If we are willing to surrender to the overwhelming weight of the
evidence, we will acknowledge that pretty much everything about the 20th
century confirms the notion that government power is dangerous and that
without extraordinarily careful precautions it will generally be used to
oppress and destroy humanity.
Indeed, many of the worst abuses have been associated with the kind
of left-wing, totalitarian utopianism represented by liberals who reject
the Declaration, and reject with it the principles that could have
alerted them to the danger of trusting unqualifiedly in human political
authority. It is not a coincidence that the very people who urge us to
abandon the understanding of government represented in the Declaration,
and to replace it with a more benign view of government, have been by
and large responsible for most of the awful mass evil of this century.

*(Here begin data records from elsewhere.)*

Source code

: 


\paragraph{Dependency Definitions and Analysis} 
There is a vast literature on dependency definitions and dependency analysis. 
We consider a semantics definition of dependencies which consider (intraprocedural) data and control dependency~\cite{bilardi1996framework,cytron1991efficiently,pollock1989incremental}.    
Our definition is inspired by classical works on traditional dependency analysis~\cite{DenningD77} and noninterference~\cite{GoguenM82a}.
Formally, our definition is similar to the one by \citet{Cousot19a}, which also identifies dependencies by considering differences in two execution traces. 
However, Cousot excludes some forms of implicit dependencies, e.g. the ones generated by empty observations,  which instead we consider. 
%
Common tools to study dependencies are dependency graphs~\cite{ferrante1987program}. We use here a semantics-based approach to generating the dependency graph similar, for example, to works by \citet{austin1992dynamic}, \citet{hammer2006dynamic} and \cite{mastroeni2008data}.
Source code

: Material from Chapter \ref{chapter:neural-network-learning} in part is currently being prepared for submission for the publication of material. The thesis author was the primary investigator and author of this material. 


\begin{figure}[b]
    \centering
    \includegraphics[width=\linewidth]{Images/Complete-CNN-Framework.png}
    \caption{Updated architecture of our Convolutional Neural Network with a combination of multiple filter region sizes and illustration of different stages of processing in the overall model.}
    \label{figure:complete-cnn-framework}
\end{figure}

The Nazis are usually offered as an exception to this claim, because as
everyone knows they were “right wing extremists.” But not in this
respect; they fit the leftist totalitarian pattern. The National
Socialist Party — the Nazis — was socialist in respect of its
understanding of what government was about and what it would do. It
rejected the “archaic” understanding that was represented by the
American Declaration — that all earthly authority must be subjected to
the laws of nature and nature’s God.
A deep but prudent suspicion of the claims of government looks more
like wisdom today than ever. In this as in so many other matters, the
experience of the past two centuries has confirmed the importance of
fidelity to the principles of the Declaration. On Independence Day and
on every day, we should strive to re-orient ourselves and our politics
by the light of the principles of our Founding. Why would anybody in his
right mind join the leftist liberals in rejecting it?